▸ WHAT THE TASK REQUIRES: Although the data below holds other lines too, output only those from the line with "Soil water mass" up to and including the line with "Indatan består av", exactly as they appear.

▸ PROVIDED RECORDS:
· · · · ·

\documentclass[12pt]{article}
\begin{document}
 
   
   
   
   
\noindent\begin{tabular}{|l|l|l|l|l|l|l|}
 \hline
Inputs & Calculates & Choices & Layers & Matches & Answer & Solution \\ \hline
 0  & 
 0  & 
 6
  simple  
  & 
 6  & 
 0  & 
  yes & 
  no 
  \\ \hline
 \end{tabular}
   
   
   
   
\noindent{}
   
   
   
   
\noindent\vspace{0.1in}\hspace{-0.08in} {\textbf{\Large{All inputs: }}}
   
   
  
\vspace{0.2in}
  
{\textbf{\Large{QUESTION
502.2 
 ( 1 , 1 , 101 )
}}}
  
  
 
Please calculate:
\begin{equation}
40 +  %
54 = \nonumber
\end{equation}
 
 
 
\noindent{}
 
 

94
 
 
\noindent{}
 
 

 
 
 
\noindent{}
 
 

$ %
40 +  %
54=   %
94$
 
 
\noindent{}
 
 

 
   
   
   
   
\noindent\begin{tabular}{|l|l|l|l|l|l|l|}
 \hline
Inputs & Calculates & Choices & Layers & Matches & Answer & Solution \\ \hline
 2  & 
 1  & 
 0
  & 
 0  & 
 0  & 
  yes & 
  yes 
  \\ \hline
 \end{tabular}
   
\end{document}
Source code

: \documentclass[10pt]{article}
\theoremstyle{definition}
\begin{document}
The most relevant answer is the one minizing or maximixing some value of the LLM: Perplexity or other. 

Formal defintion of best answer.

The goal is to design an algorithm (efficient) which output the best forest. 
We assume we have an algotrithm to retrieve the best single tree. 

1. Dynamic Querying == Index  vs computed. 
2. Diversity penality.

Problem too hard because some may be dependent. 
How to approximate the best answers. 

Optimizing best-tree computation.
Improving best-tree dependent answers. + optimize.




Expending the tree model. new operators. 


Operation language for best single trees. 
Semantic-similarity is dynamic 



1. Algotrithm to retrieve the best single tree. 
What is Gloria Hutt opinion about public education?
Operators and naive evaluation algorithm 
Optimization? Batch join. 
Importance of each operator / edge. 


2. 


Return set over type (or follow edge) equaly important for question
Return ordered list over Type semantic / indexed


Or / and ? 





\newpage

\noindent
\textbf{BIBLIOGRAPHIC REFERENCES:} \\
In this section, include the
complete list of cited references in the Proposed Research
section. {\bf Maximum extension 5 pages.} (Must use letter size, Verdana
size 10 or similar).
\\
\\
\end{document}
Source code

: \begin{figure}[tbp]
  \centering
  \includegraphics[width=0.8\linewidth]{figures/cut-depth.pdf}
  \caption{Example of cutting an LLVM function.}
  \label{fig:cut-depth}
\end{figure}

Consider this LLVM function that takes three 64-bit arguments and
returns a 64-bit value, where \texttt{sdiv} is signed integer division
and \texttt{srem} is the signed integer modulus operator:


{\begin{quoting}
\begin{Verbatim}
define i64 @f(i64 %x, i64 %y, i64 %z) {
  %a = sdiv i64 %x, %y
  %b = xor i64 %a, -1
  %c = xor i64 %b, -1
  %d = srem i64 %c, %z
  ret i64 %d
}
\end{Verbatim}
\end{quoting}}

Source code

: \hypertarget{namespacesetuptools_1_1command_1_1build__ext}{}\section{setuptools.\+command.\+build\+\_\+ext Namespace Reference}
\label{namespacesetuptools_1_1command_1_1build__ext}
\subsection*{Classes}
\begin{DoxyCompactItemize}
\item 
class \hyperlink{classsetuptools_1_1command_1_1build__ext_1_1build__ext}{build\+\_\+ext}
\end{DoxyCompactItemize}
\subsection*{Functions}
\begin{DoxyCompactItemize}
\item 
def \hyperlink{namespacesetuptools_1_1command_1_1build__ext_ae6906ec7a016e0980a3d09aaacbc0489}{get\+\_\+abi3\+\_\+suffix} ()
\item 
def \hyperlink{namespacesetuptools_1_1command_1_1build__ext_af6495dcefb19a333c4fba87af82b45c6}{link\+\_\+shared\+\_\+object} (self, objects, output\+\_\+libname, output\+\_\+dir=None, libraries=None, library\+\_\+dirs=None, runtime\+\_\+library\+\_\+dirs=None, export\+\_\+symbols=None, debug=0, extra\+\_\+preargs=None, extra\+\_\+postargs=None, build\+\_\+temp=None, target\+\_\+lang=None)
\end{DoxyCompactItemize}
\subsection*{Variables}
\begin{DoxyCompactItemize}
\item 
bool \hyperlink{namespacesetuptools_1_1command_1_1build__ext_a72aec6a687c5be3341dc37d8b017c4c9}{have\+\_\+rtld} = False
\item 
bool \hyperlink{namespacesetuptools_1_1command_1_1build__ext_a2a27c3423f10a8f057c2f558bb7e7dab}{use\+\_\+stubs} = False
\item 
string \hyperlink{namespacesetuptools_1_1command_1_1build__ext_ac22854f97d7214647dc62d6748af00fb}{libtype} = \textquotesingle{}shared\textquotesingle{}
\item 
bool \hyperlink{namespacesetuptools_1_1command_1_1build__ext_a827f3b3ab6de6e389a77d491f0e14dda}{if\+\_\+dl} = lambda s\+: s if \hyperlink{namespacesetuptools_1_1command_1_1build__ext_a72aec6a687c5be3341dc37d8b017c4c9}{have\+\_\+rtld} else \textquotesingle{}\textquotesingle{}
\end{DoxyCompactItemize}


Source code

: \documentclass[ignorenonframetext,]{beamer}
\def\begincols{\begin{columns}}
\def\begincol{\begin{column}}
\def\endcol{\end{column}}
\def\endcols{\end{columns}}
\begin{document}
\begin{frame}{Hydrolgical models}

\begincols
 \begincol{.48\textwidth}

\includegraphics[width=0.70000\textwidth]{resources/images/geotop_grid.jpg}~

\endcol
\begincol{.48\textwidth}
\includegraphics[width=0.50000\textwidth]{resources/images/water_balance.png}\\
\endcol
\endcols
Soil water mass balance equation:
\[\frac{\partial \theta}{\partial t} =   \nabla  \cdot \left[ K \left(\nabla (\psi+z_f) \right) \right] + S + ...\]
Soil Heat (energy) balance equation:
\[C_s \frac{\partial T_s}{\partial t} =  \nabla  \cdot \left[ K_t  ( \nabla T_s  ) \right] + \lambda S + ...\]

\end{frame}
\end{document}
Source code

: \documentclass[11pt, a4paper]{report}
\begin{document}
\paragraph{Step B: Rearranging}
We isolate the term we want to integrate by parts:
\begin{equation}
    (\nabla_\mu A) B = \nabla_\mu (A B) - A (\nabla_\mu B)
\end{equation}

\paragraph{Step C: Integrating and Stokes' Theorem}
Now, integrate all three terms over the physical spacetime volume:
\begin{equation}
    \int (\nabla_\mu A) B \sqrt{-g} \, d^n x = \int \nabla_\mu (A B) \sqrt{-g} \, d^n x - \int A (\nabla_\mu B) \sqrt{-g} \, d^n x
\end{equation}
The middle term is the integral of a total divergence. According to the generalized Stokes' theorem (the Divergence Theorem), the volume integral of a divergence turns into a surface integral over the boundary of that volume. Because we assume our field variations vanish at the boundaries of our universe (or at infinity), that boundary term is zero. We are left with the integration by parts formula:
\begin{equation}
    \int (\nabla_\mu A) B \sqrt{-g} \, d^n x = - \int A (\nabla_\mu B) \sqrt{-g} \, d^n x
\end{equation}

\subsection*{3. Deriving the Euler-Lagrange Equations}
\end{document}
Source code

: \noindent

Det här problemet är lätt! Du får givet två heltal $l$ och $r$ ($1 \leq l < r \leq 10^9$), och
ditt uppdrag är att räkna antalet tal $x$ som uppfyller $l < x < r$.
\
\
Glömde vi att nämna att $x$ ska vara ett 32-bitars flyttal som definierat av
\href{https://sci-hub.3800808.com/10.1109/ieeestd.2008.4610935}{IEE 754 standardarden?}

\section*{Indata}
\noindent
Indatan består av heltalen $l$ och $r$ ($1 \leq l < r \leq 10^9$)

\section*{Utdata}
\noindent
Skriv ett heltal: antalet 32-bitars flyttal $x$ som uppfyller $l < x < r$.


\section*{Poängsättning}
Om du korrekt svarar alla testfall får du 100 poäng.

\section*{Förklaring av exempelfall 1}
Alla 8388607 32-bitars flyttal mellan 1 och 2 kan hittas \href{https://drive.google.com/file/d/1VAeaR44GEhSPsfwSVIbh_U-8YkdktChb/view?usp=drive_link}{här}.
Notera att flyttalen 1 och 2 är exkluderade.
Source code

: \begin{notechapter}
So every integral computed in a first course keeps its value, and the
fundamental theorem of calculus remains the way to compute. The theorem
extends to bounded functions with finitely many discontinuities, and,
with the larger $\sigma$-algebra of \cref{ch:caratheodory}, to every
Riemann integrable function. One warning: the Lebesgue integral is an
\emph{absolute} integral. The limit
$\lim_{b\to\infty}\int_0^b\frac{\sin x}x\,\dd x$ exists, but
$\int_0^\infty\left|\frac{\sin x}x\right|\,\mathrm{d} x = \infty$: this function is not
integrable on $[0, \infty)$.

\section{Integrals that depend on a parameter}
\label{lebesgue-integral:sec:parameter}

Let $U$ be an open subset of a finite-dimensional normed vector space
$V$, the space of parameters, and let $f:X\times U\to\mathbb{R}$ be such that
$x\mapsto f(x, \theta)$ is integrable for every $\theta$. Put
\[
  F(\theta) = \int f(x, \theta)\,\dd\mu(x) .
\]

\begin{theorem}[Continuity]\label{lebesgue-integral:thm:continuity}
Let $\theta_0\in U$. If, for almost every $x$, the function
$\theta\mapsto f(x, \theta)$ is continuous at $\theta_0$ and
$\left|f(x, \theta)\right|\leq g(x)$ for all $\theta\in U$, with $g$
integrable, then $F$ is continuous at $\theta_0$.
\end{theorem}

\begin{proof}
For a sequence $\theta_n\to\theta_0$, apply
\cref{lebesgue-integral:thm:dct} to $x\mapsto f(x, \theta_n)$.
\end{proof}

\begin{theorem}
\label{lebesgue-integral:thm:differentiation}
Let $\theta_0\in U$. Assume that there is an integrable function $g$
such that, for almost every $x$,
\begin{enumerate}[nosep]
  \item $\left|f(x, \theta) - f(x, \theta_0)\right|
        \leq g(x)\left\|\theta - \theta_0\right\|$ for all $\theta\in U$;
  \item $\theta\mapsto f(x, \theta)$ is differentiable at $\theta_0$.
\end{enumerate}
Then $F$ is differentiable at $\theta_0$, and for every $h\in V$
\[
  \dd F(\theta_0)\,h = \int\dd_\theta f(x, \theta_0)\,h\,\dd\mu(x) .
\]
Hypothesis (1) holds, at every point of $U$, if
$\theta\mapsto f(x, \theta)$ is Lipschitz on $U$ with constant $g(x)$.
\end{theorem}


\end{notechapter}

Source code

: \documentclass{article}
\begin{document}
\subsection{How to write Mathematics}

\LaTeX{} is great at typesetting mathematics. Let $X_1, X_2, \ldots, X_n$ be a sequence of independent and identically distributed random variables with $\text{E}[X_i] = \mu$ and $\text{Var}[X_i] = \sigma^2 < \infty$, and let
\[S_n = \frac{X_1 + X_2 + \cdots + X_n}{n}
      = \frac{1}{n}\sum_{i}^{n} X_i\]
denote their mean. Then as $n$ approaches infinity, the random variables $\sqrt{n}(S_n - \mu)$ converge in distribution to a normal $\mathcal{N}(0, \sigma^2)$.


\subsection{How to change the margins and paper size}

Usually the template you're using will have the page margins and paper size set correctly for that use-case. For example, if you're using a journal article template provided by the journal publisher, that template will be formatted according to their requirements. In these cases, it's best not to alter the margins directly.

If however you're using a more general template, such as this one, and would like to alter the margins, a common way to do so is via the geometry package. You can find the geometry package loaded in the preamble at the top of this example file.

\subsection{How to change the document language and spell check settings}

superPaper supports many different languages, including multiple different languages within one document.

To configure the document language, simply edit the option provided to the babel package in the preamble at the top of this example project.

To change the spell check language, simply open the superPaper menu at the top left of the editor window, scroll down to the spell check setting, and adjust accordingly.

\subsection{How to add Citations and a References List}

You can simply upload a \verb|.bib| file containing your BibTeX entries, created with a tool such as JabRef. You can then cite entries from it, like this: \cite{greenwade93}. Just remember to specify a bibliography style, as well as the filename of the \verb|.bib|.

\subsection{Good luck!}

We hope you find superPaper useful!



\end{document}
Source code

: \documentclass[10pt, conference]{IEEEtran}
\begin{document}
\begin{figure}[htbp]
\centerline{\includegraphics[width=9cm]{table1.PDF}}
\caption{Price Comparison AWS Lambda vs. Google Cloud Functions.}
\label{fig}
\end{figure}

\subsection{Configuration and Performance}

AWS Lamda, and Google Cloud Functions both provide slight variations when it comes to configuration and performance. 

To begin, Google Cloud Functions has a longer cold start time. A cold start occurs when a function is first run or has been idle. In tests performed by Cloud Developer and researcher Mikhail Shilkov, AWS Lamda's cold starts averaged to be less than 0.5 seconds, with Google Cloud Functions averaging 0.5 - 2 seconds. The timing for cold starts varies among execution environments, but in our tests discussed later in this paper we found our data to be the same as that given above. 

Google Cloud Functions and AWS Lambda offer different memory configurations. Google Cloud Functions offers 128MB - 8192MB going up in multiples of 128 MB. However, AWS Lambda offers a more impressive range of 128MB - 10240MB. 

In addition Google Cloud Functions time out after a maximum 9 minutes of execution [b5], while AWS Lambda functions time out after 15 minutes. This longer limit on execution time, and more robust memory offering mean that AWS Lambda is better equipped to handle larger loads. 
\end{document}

· · · · ·

▸ WRITTEN REPLY:
Soil water mass balance equation:
\[\frac{\partial \theta}{\partial t} =   \nabla  \cdot \left[ K \left(\nabla (\psi+z_f) \right) \right] + S + ...\]
Soil Heat (energy) balance equation:
\[C_s \frac{\partial T_s}{\partial t} =  \nabla  \cdot \left[ K_t  ( \nabla T_s  ) \right] + \lambda S + ...\]

\end{frame}
\end{document}
Source code

: \documentclass[11pt, a4paper]{report}
\begin{document}
\paragraph{Step B: Rearranging}
We isolate the term we want to integrate by parts:
\begin{equation}
    (\nabla_\mu A) B = \nabla_\mu (A B) - A (\nabla_\mu B)
\end{equation}

\paragraph{Step C: Integrating and Stokes' Theorem}
Now, integrate all three terms over the physical spacetime volume:
\begin{equation}
    \int (\nabla_\mu A) B \sqrt{-g} \, d^n x = \int \nabla_\mu (A B) \sqrt{-g} \, d^n x - \int A (\nabla_\mu B) \sqrt{-g} \, d^n x
\end{equation}
The middle term is the integral of a total divergence. According to the generalized Stokes' theorem (the Divergence Theorem), the volume integral of a divergence turns into a surface integral over the boundary of that volume. Because we assume our field variations vanish at the boundaries of our universe (or at infinity), that boundary term is zero. We are left with the integration by parts formula:
\begin{equation}
    \int (\nabla_\mu A) B \sqrt{-g} \, d^n x = - \int A (\nabla_\mu B) \sqrt{-g} \, d^n x
\end{equation}

\subsection*{3. Deriving the Euler-Lagrange Equations}
\end{document}
Source code

: \noindent

Det här problemet är lätt! Du får givet två heltal $l$ och $r$ ($1 \leq l < r \leq 10^9$), och
ditt uppdrag är att räkna antalet tal $x$ som uppfyller $l < x < r$.
\
\
Glömde vi att nämna att $x$ ska vara ett 32-bitars flyttal som definierat av
\href{https://sci-hub.3800808.com/10.1109/ieeestd.2008.4610935}{IEE 754 standardarden?}

\section*{Indata}
\noindent
Indatan består av heltalen $l$ och $r$ ($1 \leq l < r \leq 10^9$)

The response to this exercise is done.